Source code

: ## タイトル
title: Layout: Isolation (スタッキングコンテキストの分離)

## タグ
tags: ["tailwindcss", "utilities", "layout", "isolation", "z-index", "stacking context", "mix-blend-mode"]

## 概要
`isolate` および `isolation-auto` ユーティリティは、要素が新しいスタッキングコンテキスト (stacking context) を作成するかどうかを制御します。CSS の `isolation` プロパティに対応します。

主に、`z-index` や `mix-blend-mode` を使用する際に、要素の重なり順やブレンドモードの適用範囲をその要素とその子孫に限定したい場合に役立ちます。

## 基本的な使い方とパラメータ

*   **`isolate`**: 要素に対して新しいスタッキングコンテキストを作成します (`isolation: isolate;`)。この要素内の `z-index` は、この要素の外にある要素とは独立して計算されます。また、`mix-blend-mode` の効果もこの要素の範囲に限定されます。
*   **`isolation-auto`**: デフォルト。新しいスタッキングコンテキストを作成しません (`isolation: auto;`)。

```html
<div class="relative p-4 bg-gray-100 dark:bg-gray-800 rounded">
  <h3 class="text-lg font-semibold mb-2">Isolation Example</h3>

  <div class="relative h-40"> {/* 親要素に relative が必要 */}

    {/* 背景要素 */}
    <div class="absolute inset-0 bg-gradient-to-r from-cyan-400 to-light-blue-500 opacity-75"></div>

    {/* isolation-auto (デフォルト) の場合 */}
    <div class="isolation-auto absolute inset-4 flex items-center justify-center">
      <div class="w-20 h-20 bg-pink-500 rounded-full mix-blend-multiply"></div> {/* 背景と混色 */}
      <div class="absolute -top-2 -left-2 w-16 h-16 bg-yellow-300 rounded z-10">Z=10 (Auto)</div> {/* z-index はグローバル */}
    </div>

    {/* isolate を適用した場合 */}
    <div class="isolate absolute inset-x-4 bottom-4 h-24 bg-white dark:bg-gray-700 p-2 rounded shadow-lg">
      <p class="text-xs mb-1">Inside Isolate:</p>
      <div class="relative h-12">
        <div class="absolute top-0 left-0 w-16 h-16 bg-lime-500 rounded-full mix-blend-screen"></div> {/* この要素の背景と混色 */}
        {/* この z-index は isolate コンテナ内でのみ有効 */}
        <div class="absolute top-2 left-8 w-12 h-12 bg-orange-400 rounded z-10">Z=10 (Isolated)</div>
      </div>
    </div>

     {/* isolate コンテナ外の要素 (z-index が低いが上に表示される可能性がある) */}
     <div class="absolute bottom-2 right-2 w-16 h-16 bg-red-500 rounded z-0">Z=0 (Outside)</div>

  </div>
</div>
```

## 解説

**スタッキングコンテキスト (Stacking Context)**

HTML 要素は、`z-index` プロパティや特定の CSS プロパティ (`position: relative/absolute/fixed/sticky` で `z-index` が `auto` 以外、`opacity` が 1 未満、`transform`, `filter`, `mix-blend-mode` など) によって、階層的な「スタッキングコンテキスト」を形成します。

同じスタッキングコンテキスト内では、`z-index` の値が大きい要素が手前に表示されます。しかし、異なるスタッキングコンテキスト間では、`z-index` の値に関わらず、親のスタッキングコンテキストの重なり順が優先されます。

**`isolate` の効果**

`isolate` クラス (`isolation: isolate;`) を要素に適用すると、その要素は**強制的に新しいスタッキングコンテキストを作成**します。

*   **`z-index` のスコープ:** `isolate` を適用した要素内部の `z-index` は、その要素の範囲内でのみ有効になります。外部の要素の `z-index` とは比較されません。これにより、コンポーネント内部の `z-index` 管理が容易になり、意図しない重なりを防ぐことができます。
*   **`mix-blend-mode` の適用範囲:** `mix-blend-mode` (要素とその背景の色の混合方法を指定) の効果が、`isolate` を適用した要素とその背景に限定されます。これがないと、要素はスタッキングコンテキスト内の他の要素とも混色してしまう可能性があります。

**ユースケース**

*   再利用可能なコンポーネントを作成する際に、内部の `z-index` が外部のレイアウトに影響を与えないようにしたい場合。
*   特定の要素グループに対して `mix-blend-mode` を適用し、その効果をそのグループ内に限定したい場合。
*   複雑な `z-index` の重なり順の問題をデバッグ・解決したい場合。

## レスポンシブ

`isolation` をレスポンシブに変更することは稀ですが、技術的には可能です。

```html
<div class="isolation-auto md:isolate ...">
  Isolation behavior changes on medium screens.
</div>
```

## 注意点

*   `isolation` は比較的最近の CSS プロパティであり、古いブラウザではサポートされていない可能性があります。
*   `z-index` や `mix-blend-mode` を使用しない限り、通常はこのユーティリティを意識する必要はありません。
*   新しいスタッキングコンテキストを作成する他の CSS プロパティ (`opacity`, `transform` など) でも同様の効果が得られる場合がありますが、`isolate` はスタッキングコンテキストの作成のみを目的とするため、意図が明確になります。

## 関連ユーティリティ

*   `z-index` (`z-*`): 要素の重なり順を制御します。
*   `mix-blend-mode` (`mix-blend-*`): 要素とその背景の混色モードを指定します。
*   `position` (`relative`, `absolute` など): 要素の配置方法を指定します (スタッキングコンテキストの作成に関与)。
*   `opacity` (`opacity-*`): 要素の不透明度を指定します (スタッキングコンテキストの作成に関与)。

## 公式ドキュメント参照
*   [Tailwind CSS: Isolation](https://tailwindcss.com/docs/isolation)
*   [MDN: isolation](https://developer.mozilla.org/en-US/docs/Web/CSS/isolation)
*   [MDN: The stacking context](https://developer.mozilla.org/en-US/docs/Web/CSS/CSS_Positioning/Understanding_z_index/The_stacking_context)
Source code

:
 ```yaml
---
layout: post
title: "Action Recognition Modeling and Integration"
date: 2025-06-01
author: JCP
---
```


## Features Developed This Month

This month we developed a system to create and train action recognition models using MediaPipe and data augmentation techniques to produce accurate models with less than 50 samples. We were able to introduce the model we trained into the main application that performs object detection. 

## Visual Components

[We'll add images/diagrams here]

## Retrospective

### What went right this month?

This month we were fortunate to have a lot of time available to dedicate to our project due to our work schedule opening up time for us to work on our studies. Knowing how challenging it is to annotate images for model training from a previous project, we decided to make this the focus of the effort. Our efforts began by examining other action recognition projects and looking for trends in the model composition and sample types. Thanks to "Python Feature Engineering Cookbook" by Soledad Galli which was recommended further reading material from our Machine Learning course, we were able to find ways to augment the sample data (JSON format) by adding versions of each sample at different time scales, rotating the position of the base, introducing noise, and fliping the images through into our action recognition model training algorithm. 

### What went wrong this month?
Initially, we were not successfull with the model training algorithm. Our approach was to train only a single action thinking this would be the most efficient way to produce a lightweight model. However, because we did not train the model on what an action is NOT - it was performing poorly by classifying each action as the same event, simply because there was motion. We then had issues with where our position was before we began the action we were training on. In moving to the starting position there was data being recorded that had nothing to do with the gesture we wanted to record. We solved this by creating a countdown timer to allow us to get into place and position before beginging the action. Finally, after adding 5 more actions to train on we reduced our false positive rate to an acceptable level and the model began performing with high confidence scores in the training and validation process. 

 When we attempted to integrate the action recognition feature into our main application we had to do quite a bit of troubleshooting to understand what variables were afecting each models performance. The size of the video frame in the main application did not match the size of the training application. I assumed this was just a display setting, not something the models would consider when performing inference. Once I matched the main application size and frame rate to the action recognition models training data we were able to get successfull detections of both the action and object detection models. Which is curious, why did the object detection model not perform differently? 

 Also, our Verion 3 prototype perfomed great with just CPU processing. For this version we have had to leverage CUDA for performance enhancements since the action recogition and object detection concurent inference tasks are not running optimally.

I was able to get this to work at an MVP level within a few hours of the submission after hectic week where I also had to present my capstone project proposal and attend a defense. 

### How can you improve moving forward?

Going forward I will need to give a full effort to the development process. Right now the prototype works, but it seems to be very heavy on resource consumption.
━━━━━━━━━━
• [YOUR ASSIGNMENT]:
Please filter the entries above down to the lines holding "tailwindcss" and copy them.

• [SOLUTION FOR THIS PROBLEM]:
tags: ["tailwindcss", "utilities", "layout", "isolation", "z-index", "stacking context", "mix-blend-mode"]
*   [Tailwind CSS: Isolation](https://tailwindcss.com/docs/isolation)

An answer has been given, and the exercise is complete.